Gli investimenti nel mercato della carne coltivata

Secondo il Good Food Institute, un’organizzazione no-profit che promuove alternative ai prodotti animali, in particolare carne, latticini e uova, gli investimenti nelle proteine alternative si avvicinano ai 15 miliardi di dollari. Nel 2022, l’industria delle proteine alternative ha raccolto 2,9 miliardi di dollari in investimenti, rappresentando il 21% dell’investimento totale di sempre. Nel primo semestre del 2023, sono stati aggiunti altri 500 milioni di dollari, portando gli investimenti totali nell’ultimo decennio a 14,6 miliardi di dollari. L’80% di questa somma, 11,7 miliardi di dollari, è stato raccolto dall’inizio del 2020, quando la pandemia di coronavirus ha inizialmente rallentato i mercati globali.

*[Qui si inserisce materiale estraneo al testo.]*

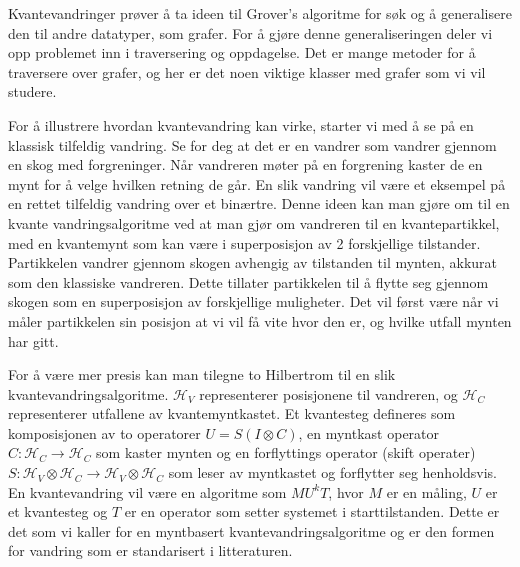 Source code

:    Kvantevandringer prøver å ta ideen til Grover's algoritme for søk og å generalisere den til andre datatyper, som grafer. For å gjøre denne generaliseringen deler vi opp problemet inn i traversering og oppdagelse. Det er mange metoder for å traversere over grafer, og her er det noen viktige klasser med grafer som vi vil studere.



    For å illustrere hvordan kvantevandring kan virke, starter vi med å se på en klassisk tilfeldig vandring. Se for deg at det er en vandrer som vandrer gjennom en skog med forgreninger. Når vandreren møter på en forgrening kaster de en mynt for å velge hvilken retning de går. En slik vandring vil være et eksempel på en rettet tilfeldig vandring over et binærtre. Denne ideen kan man gjøre om til en kvante vandringsalgoritme ved at man gjør om vandreren til en kvantepartikkel, med en kvantemynt som kan være i superposisjon av 2 forskjellige tilstander. Partikkelen vandrer gjennom skogen avhengig av tilstanden til mynten, akkurat som den klassiske vandreren. Dette tillater partikkelen til å flytte seg gjennom skogen som en superposisjon av forskjellige muligheter. Det vil først være når vi måler partikkelen sin posisjon at vi vil få vite hvor den er, og hvilke utfall mynten har gitt.

    For å være mer presis kan man tilegne to Hilbertrom til en slik kvantevandringsalgoritme. $\mathcal{H}_V$ representerer posisjonene til vandreren, og $\mathcal{H}_C$ representerer utfallene av kvantemyntkastet. Et kvantesteg defineres som komposisjonen av to operatorer $U=S(I\otimes C)$, en myntkast operator $C:\mathcal{H}_C\rightarrow\mathcal{H}_C$ som kaster mynten og en forflyttings operator (skift operater) $S:\mathcal{H}_V\otimes\mathcal{H}_C\rightarrow\mathcal{H}_V\otimes\mathcal{H}_C$ som leser av myntkastet og forflytter seg henholdsvis. En kvantevandring vil være en algoritme som $MU^kT$, hvor $M$ er en måling, $U$ er et kvantesteg og $T$ er en operator som setter systemet i starttilstanden. Dette er det som vi kaller for en myntbasert kvantevandringsalgoritme og er den formen for vandring som er standarisert i litteraturen.


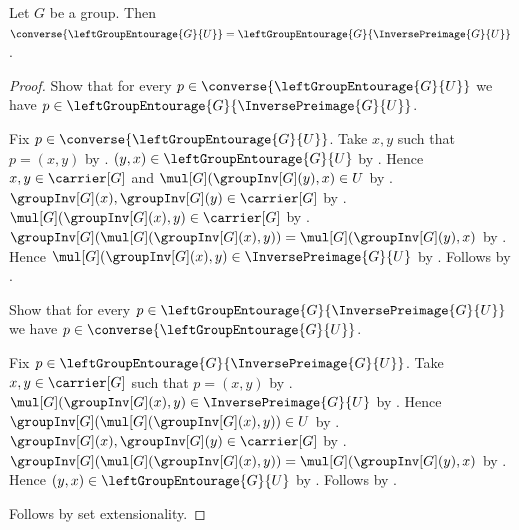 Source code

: \begin{proposition}\label{left_group_entourage_converse}
    Let $G$ be a group.
    Then $\converse{\leftGroupEntourage{G}{U}}
        =\leftGroupEntourage{G}{\InversePreimage{G}{U}}$.
\end{proposition}
\begin{proof}
    Show that for every
        $p\in\converse{\leftGroupEntourage{G}{U}}$ we have
        $p\in\leftGroupEntourage{G}{\InversePreimage{G}{U}}$.
    \begin{subproof}
        Fix $p\in\converse{\leftGroupEntourage{G}{U}}$.
        Take $x,y$ such that $p=(x,y)$
            by .
        $(y,x)\in\leftGroupEntourage{G}{U}$
            by .
        Hence $x,y\in\carrier[G]$ and
            $\mul[G](\groupInv[G](y),x)\in U$
            by .
        $\groupInv[G](x),\groupInv[G](y)\in\carrier[G]$
            by .
        $\mul[G](\groupInv[G](x),y)\in\carrier[G]$
            by .
        $\groupInv[G](\mul[G](\groupInv[G](x),y))
            =\mul[G](\groupInv[G](y),x)$
            by .
        Hence $\mul[G](\groupInv[G](x),y)
            \in\InversePreimage{G}{U}$ by .
        Follows by .
    \end{subproof}
    Show that for every
        $p\in\leftGroupEntourage{G}{\InversePreimage{G}{U}}$ we have
        $p\in\converse{\leftGroupEntourage{G}{U}}$.
    \begin{subproof}
        Fix $p\in\leftGroupEntourage{G}{\InversePreimage{G}{U}}$.
        Take $x,y\in\carrier[G]$ such that $p=(x,y)$
            by .
        $\mul[G](\groupInv[G](x),y)
            \in\InversePreimage{G}{U}$
            by .
        Hence
            $\groupInv[G](\mul[G](\groupInv[G](x),y))\in U$
            by .
        $\groupInv[G](x),\groupInv[G](y)\in\carrier[G]$
            by .
        $\groupInv[G](\mul[G](\groupInv[G](x),y))
            =\mul[G](\groupInv[G](y),x)$
            by .
        Hence $(y,x)\in\leftGroupEntourage{G}{U}$
            by .
        Follows by .
    \end{subproof}
    Follows by set extensionality.
\end{proof}

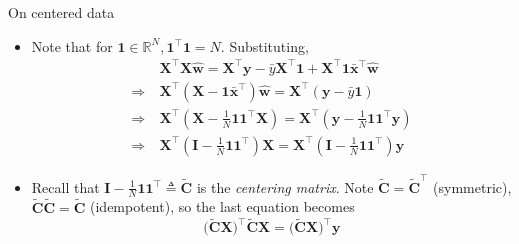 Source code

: \documentclass{beamer}
\numberwithin{equation}{section}
\begin{document}
\begin{frame}{On centered data}
    \begin{itemize}
        \item
        Note that for $ \mathbf{1} \in \mathbb{R}^N,
        \mathbf{1}^\top\mathbf{1} = N $. Substituting,
        \begin{equation*}
            \begin{split}
	            & \mathbf{X}^\top\mathbf{X}\hat{\mathbf{w}} =
	            \mathbf{X}^\top\mathbf{y} - \bar{y}\mathbf{X}^\top\mathbf{1} +
	            \mathbf{X}^\top\mathbf{1}\bar{\mathbf{x}}^\top\hat{\mathbf{w}} \\
	            \Rightarrow \ & \mathbf{X}^\top
	            (\mathbf{X} - \mathbf{1}\bar{\mathbf{x}}^\top)\hat{\mathbf{w}} =
	            \mathbf{X}^\top(\mathbf{y} - \bar{y}\mathbf{1}) \\
	            \Rightarrow \ & \mathbf{X}^\top\left(
	                \mathbf{X} - \frac{1}{N}\mathbf{11}^\top\mathbf{X}
	            \right) = \mathbf{X}^\top\left(
	                \mathbf{y} - \frac{1}{N}\mathbf{11}^\top\mathbf{y}
	            \right) \\
	            \Rightarrow \ & \mathbf{X}^\top\left(
	                \mathbf{I} - \frac{1}{N}\mathbf{11}^\top
	            \right)\mathbf{X} = \mathbf{X}^\top\left(
	                \mathbf{I} - \frac{1}{N}\mathbf{11}^\top
	            \right)\mathbf{y}
            \end{split}
        \end{equation*}

        \item
        Recall that $ \mathbf{I} - \frac{1}{N}\mathbf{11}^\top \triangleq
        \tilde{\mathbf{C}} $ is the \textit{centering matrix}. Note
        $ \tilde{\mathbf{C}} = \tilde{\mathbf{C}}^\top $ (symmetric),
        $ \tilde{\mathbf{C}}\tilde{\mathbf{C}} = \tilde{\mathbf{C}} $
        (idempotent), so the last equation becomes
        \begin{equation*}
            \big(\tilde{\mathbf{C}}\mathbf{X}\big)^\top\tilde{\mathbf{C}}
            \mathbf{X} = \big(\tilde{\mathbf{C}}\mathbf{X}\big)^\top\mathbf{y}
        \end{equation*}
    \end{itemize}
\end{frame}
\end{document}
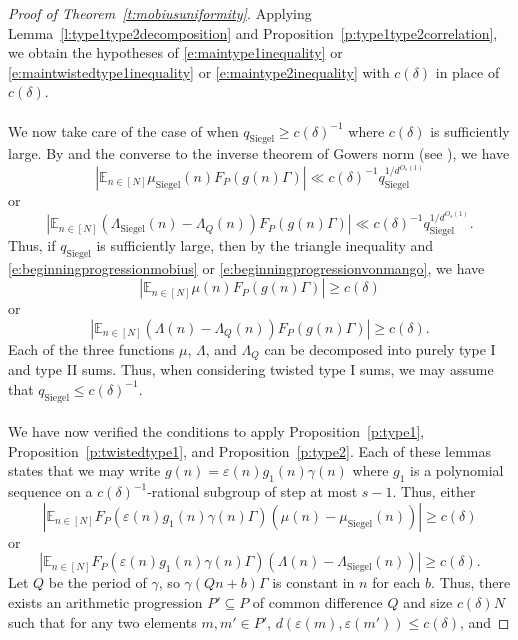 \documentclass[11pt, a4paper]{amsart}
\theoremstyle{plain}
\theoremstyle{plain}
\theoremstyle{definition}
\theoremstyle{remark}
\numberwithin{equation}{section}
\numberwithin{lemma}{section}
\numberwithin{proposition}{section}
\numberwithin{corollary}{section}
\numberwithin{definition}{section}
\numberwithin{claim}{section}
\begin{document}
\begin{proof}[Proof of Theorem~\ref{t:mobiusuniformity}]
Applying Lemma~\ref{l:type1type2decomposition} and Proposition~\ref{p:type1type2correlation}, we obtain the hypotheses of \eqref{e:maintype1inequality} or \eqref{e:maintwistedtype1inequality} or \eqref{e:maintype2inequality} with $c(\delta)$ in place of $c(\delta)$.  \\\\
We now take care of the case of when $q_{\mathrm{Siegel}} \ge c(\delta)^{-1}$ where $c(\delta)$ is sufficiently large. By \cite[Theorem~2.5]{TT21} and the converse to the inverse theorem of Gowers norm (see \cite[Lemma~B.5]{LSS24b}), we have
$$|\mathbb{E}_{n \in [N]} \mu_{\mathrm{Siegel}}(n) F_P(g(n)\Gamma)| \ll c(\delta)^{-1} q_{\mathrm{Siegel}}^{1/d^{O_s(1)}}$$
or 
$$|\mathbb{E}_{n \in [N]} (\Lambda_{\mathrm{Siegel}}(n) - \Lambda_Q(n))F_P(g(n)\Gamma)| \ll c(\delta)^{-1} q_{\mathrm{Siegel}}^{1/d^{O_s(1)}}.$$
Thus, if $q_{\mathrm{Siegel}}$ is sufficiently large, then by the triangle inequality and \eqref{e:beginningprogressionmobius} or \eqref{e:beginningprogressionvonmango}, we have
\begin{equation}
|\mathbb{E}_{n \in [N]} \mu(n)F_P(g(n)\Gamma)| \ge c(\delta)
\end{equation}
or
\begin{equation}
|\mathbb{E}_{n \in [N]} (\Lambda(n) - \Lambda_Q(n))F_P(g(n)\Gamma)| \ge c(\delta).    
\end{equation}
Each of the three functions $\mu$, $\Lambda$, and $\Lambda_Q$ can be decomposed into purely type I and type II sums. Thus, when considering twisted type I sums, we may assume that $q_{\mathrm{Siegel}} \le c(\delta)^{-1}$. \\\\
We have now verified the conditions to apply Proposition~\ref{p:type1}, Proposition~\ref{p:twistedtype1}, and Proposition~\ref{p:type2}. Each of these lemmas states that we may write $g(n) = \varepsilon(n)g_1(n)\gamma(n)$ where $g_1$ is a polynomial sequence on a $c(\delta)^{-1}$-rational subgroup of step at most $s - 1$. Thus, either
$$|\mathbb{E}_{n \in [N]} F_P(\varepsilon(n)g_1(n)\gamma(n)\Gamma)(\mu(n) - \mu_{\mathrm{Siegel}}(n))| \ge c(\delta)$$
or
$$|\mathbb{E}_{n \in [N]} F_P(\varepsilon(n)g_1(n)\gamma(n)\Gamma)(\Lambda(n) - \Lambda_{\mathrm{Siegel}}(n))| \ge c(\delta).$$
Let $Q$ be the period of $\gamma$, so $\gamma(Qn + b)\Gamma$ is constant in $n$ for each $b$. Thus, there exists an arithmetic progression $P' \subseteq P$ of common difference $Q$ and size $c(\delta)N$ such that for any two elements $m, m' \in P'$, $d(\varepsilon(m), \varepsilon(m')) \le c(\delta)$, and

\end{proof}
\end{document}
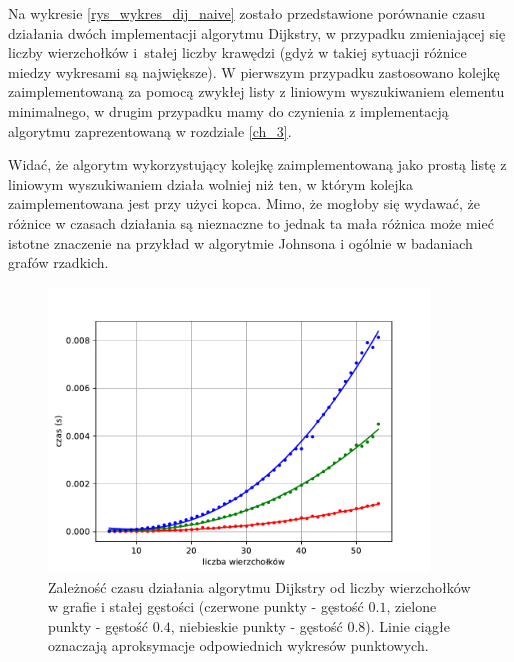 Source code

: \documentclass[12pt,a4paper]{book}
\theoremstyle{definition}
\numberwithin{equation}{chapter}
\begin{document}
Na wykresie \ref{rys_wykres_dij_naive} zostało przedstawione porównanie czasu działania dwóch implementacji algorytmu Dijkstry, w przypadku zmieniającej się liczby wierzchołków i~stałej liczby krawędzi (gdyż w takiej sytuacji różnice miedzy wykresami są największe). W pierwszym przypadku zastosowano kolejkę zaimplementowaną za pomocą zwykłej listy z liniowym wyszukiwaniem elementu minimalnego, w drugim przypadku mamy do czynienia z implementacją algorytmu zaprezentowaną w rozdziale \ref{ch_3}.   

Widać, że algorytm wykorzystujący kolejkę zaimplementowaną jako prostą listę z liniowym wyszukiwaniem działa wolniej niż ten, w którym kolejka zaimplementowana jest przy użyci kopca. Mimo, że mogłoby się wydawać, że różnice w czasach działania są nieznaczne to jednak ta mała różnica może mieć istotne znaczenie na przykład w algorytmie Johnsona i ogólnie w badaniach grafów rzadkich.

\begin{figure}[H]
\centering
\includegraphics[width=0.9\textwidth]{images/Wykres_Dijkstra_gestosci.pdf}
\caption{Zależność czasu działania algorytmu Dijkstry od liczby wierzchołków w grafie i stałej gęstości (czerwone punkty - gęstość $0.1$, zielone punkty - gęstość $0.4$, niebieskie punkty - gęstość $0.8$). Linie ciągłe oznaczają aproksymacje odpowiednich wykresów punktowych.}
\label{rys_wykres_dij_gestosci}
\end{figure}
\end{document}
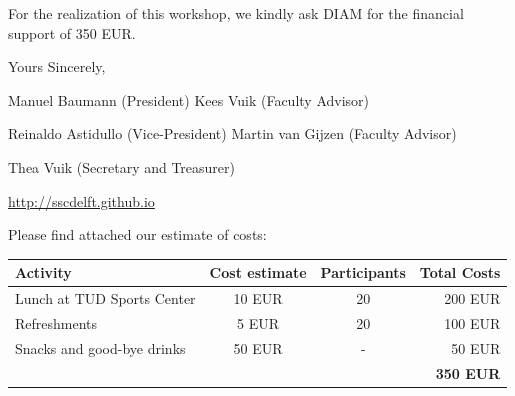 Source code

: \documentclass[a4paper,10pt]{article}
\begin{document}


\bigskip
\noindent For the realization of this workshop, we kindly ask DIAM for the financial support of 350 EUR.

\bigskip
\noindent Yours Sincerely,

\bigskip 
\bigskip

\noindent Manuel Baumann (President) \hfill Kees Vuik (Faculty Advisor)

\noindent Reinaldo Astidullo (Vice-President) \hfill Martin van Gijzen (Faculty Advisor)

\noindent Thea Vuik (Secretary and Treasurer)

\noindent \url{http://sscdelft.github.io}

\bigskip

\noindent Please find attached our estimate of costs:
\begin{table}[h]
\centering
\begin{tabular}{lccr}
 Activity & Cost estimate & Participants & Total Costs  \\
 \hline
 Lunch at TUD Sports Center & 10 EUR  & 20  & 200 EUR   \\
 Refreshments & 5 EUR & 20 & 100 EUR \\
 Snacks and good-bye drinks & 50 EUR & -  & 50 EUR   \\
 & & & \textbf{350 EUR}
\end{tabular}
\end{table}
\end{document}
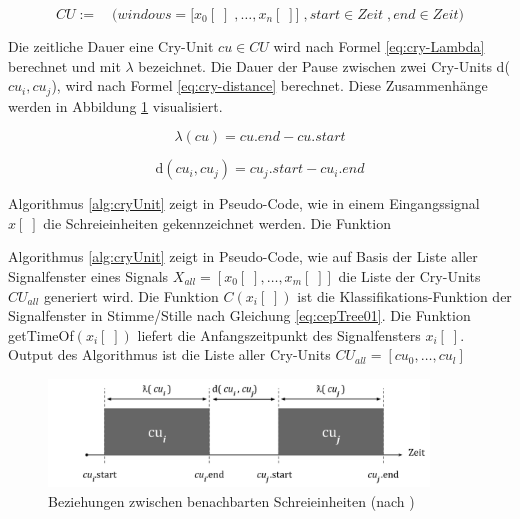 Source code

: \begin{equation}
CU := \quad \Big(windows = \big[x_0[\;] \; ,\ldots, x_n[\;] \big] \;, start \in Zeit \;, end \in Zeit \Big)
\label{eq:cry-Unit}
\end{equation}

Die zeitliche Dauer eine Cry-Unit $cu \in CU$ wird nach Formel \ref{eq:cry-Lambda} berechnet und mit $\lambda$ bezeichnet. Die Dauer der Pause zwischen zwei Cry-Units d($cu_i, cu_j$), wird nach Formel \ref{eq:cry-distance} berechnet. Diese Zusammenhänge werden in Abbildung \ref{img:cryUnit-details} visualisiert.\cite[S. 2]{vad_entropy}

\begin{equation}
\lambda (cu) = cu.end - cu.start
\label{eq:cry-Lambda}
\end{equation}

\begin{equation}
\text{d}(cu_i, cu_j) = cu_j.start - cu_i.end
\label{eq:cry-distance}
\end{equation}

Algorithmus \ref{alg:cryUnit} zeigt in Pseudo-Code, wie in einem Eingangssignal $x[\;]$ die Schreieinheiten   gekennzeichnet werden. Die Funktion 


Algorithmus \ref{alg:cryUnit} zeigt in Pseudo-Code, wie auf Basis der Liste aller Signalfenster eines Signals $X_{all} = [x_0[\;] ,\ldots, x_m[\;]]$ die Liste der Cry-Units $CU_{all}$ generiert wird. Die Funktion $C(x_i[\;])$ ist die Klassifikations-Funktion der Signalfenster in Stimme/Stille nach Gleichung \ref{eq:cepTree01}. Die Funktion getTimeOf$(x_i[\;])$ liefert die Anfangszeitpunkt des Signalfensters $x_i[\;]$. Output des Algorithmus ist die Liste aller Cry-Units $CU_{all} = [cu_0 , \ldots, cu_l]$

\begin{figure}[H]
	\centering
	\includegraphics[width=0.9\textwidth]{bilder/newSmoothing05.png}
	\caption[Beziehungen zwischen benachbarten Schreieinheiten]{Beziehungen zwischen benachbarten Schreieinheiten (nach \cite[S. 2]{vad_entropy})}
	\label{img:cryUnit-details}
\end{figure}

Gli investimenti hanno subito un rallentamento significativo nel 2023 a seguito di una generale contrazione nei mercati privati, causata dall’esplosione dei tassi di interesse, da una notevole frenata negli investimenti dei fondi privati e l’assenza di investitori non tradizionali, che avevano alimentato i flussi di capitale privato negli anni precedenti. Per il Good Food Institute risorse ulteriori, sia dal settore pubblico che privato, sono necessarie per mitigare gli impatti ambientali e sulla salute pubblica della produzione animale e alimentare così in modo sostenibile la crescente popolazione globale. Lo studio di McKinsey prevede che il mercato globale della carne coltivata possa raggiungere i 25 miliardi di dollari entro il 2030, ma per farlo dovrà affrontare e risolvere sfide come l’accettazione dei consumatori e la riduzione dei costi di produzione. Il settore sta sì crescendo, con investimenti significativi, ma sono necessarie altre risorse per affrontare gli impatti ambientali, sociali e sanitari.